The cleanup is still underway.
Woolwich Township and the Region of Waterloo are teaming up to make sure the mess caused by last weekend’s ice storm is cleared away as efficiently as possible.
The damage is no worse than previous storms, says township CAO David Brenneman, with downed power lines and broken trees all around Woolwich. He even predicts the cleanup job to be a bit smaller than previous years.
“We are expecting slightly less than previous ice storms, because it doesn’t look as significant, but still, it will be a big program that we are undertaking. We want to give people as many options as possible,” he said, adding the full extent of the damage and cost to the township is still unknown. “We will probably know better in a month’s time.”
Township cleanup efforts will start right away, focusing on areas that are prominent for this weekend’s Elmira Maple Syrup Festival.
“Tree branch collection is a priority in certain areas of Elmira,” he said. “Up and down Arthur Street and connecting roadways.”
Starting next week, the region’s regular yard waste pickup schedule starts, giving residents a chance to dispose of smaller debris from their property. Brenneman asks residents to check their waste pickup schedules to see when their neighbourhood is included. All the regular rules apply for yard waste disposal.
In order to get branches picked up, Cari Rastas Howard, project manager for waste management programs with the region, says debris must be under 92 cm (three feet) in length, and less than 7.5 cm (three inches) in diameter, and must be bundled and tied with twine and weigh less than 23 kg (50 pounds), may also be placed out in paper bags or a garbage can with a region yard waste sticker or brightly coloured ribbon identifying it as yard waste. Branches in plastic bags will not be collected and all debris must be out by 7 a.m. on your regular collection day.
The Elmira transfer station will also be open during regular hours, but tipping fees will be waived for ice storm branches and debris, thanks to an agreement between Woolwich, Wellesley, Wilmot and North Dumfries townships, along with the region.
Woolwich will also put crews out on the streets to do a final sweep of the township, collecting and chipping branches properly laid out on the curb. Homeowners are asked to have their branches out and ready for pick up by 7 a.m. on Apr. 11.
“It gives everybody from a consistency and fairness standpoint more than suitable opportunity to be aware of the program and to be aware of what all residents need to do,” said Brenneman. “We want to do it in one shot. The rules are the same for everyone. Have it out on Apr. 11 and we are going to be around in the coming weeks to collect or we can’t guarantee pick up. If we have been through your area, we don’t want to have to go back. All residents will be asked to put their tree branches in a very neat, orderly and organized way at the curb, and to make best efforts to have the branches all places in a consistent direction. This will be for the ease of the program and also from a safety perspective, that they keep the sidewalks and roadways clear.”

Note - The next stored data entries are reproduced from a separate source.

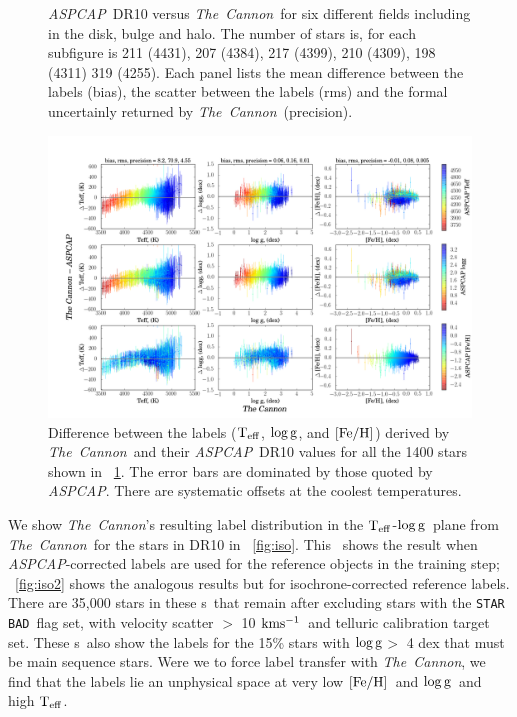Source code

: \documentclass[12pt, preprint]{aastex}
\newcommand{\figurenames}{\figurename s}
\newcommand{\tc}{\textsl{The~Cannon}}
\newcommand{\aspcap}{\textsl{ASPCAP}}
\newcommand{\badstar}{\texttt{STAR BAD}}
\newcommand{\teff}{\mbox{$\rm T_{eff}$}}
\newcommand{\kms}{\mbox{$\rm kms^{-1}$}}
\newcommand{\feh}{\mbox{$\rm [Fe/H]$}}
\newcommand{\logg}{\mbox{$\rm \log g$}}
\begin{document}
\begin{figure}[!h]
\caption{\small{\aspcap\ DR10 versus \tc\ for six different fields including in the disk, bulge and halo. The number of stars is, for each subfigure is 211 (4431), 207 (4384), 217 (4399), 210 (4309), 198 (4311) 319 (4255). Each panel lists the mean difference between the labels (bias), the scatter between the labels (rms) and the formal uncertainly returned by \tc\ (precision). }}
\label{fig:cal}
\end{figure}

\begin{figure}[!h]
\centering
        \includegraphics[scale=0.35]{./plots/cplot2.png} 
\caption{Difference between the labels (\teff, \logg, and \feh) derived by \tc\ and their \aspcap\ DR10 values for all the 1400 stars shown in \figurename~\ref{fig:cal}. The error bars are dominated by those quoted by \aspcap. There are systematic offsets at the coolest temperatures.}
\label{fig:cplot}
\end{figure}


We show \tc 's resulting label distribution in the \teff-\logg\ plane from \tc\ for the stars in DR10 in \figurename~\ref{fig:iso}. 
This \figurename\ shows the result when \aspcap -corrected labels are used for the reference objects in the training step; \figurename~\ref{fig:iso2} shows the analogous results but for isochrone-corrected reference labels. There are 35,000 stars in these \figurenames\ that remain after excluding stars with the \badstar\ flag set, with velocity scatter $>$ 10 \kms\ and telluric calibration target set. These \figurenames\ also show the labels for the 15\% stars with \logg $>$ 4 dex that must be main sequence stars. 
 Were we to force label transfer with \tc , we find that the labels lie an unphysical space at very low \feh\ and \logg\ and high \teff.
\end{document}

The extra man-hours and equipment needed for the cleanup efforts before the Elmira Maple Syrup Festival and on April 11 aren’t going to set the township back any extra funds. Brenneman says there is a contingency fund to pay for situations exactly like this one.

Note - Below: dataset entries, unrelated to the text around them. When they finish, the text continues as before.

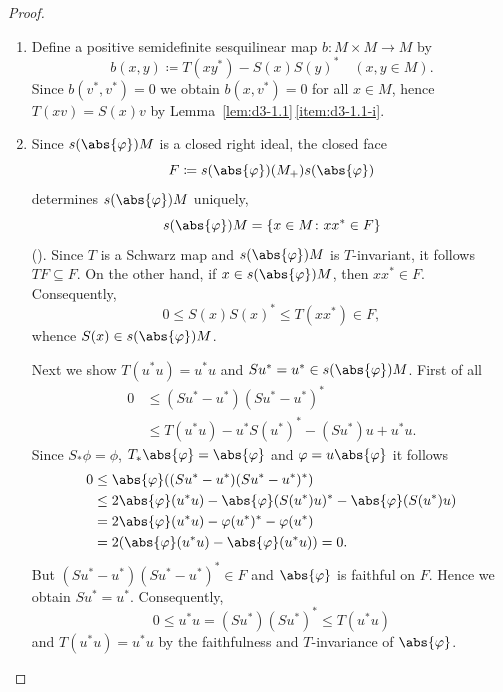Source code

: \begin{proof}
\begin{enumerate}[\upshape (i), wide, labelindent=.25em]
\item 
Define a positive semidefinite sesquilinear map $b \colon M\times M \to M$ by
\[
b(x,y) \coloneq T(xy^{*}) - S(x)S(y)^{*} \quad (x, y\in M).
\]
Since $b(v^{*},v^{*}) = 0$ we obtain $b(x,v^{*}) = 0$ for all $x \in M$,  hence $T(xv) = S(x)v$ by Lemma~\ref{lem:d3-1.1}\,\ref{item:d3-1.1-i}.

\item
Since $s(\abs{\phi})M$ is a closed right ideal, the closed face 
%
\[
	F \coloneq s(\abs{\phi})(M_{+})s(\abs{\phi}) 
\]
%
determines $s(\abs{\phi})M$ uniquely, \ie
\[
s(\abs{\phi})M = \{x \in M \colon xx^{*} \in F\}
\]
(\textcite[Theorem 1.5.2]{pedersen:1979}). 
Since $T$ is a Schwarz map and $s(\abs{\phi})M$ is $T$-invariant, it follows $TF \subseteq F$.
On the other hand, if\/ $x \in s(\abs{\phi})M$, then $xx^{*} \in F$.
Consequently,
\[
0 \leq S(x)S(x)^{*} \leq T(xx^{*}) \in F,
\]
whence $S(x) \in s(\abs{\phi})M$.

Next we show $T(u^{*}u) = u^{*}u$ and $Su^{*} = u^{*} \in s(\abs{\phi})M$.
First of all
\begin{align*}
	0 &\leq (Su^{*} - u^{*})(Su^{*} - u^{*})^{*} \\
	& \leq T(u^{*}u) - u^{*}S(u^{*})^{*} - (Su^{*})u + u^{*}u.
\end{align*}
Since $ S_{*}\phi = \phi $, $ T_{*}\abs{\phi} = \abs{\phi} $ and $ \phi = u\abs{\phi} $ it follows
\begin{align*}
	0 &\leq \abs{\phi}((Su^{*} - u^{*})(Su^{*} - u^{*})^{*}) \\
	& \leq 2\abs{\phi}(u^{*}u) - \abs{\phi}(S(u^{*})u)^{*} - \abs{\phi}(S(u^{*})u) \\
	& = 2\abs{\phi}(u^{*}u) - \phi(u^{*})^{*} - \phi(u^{*}) \\
	& = 2(\abs{\phi}(u^{*}u) - \abs{\phi}(u^{*}u)) = 0.
\end{align*}
But $(Su^{*} - u^{*})(Su^{*} - u^{*})^{*} \in F$ and $\abs{\phi}$ is faithful on $F$.
Hence we obtain $Su^{*} = u^{*}$.
Consequently,
\[
	0 \leq u^{*}u = (Su^{*})(Su^{*})^{*} \leq T(u^{*}u)
\]
and $T(u^{*}u) = u^{*}u$ by the faithfulness and $T$-invariance of\/ $\abs{\phi}$.
\qedhere
\end{enumerate}
\end{proof}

“One of the smart things that we did (in 2013), is that council approved the transfer of $160,000 in disaster relief funding that we got from the province into the operating contingency following the last ice storm,” he said. “As staff, we recommended that they do that because we feel that it is not a question of whether ice storms will happen in the future, it is only a matter of when. “
The clean up project is expected to use up about $50,000 of the emergency funding acquired from the province in 2013.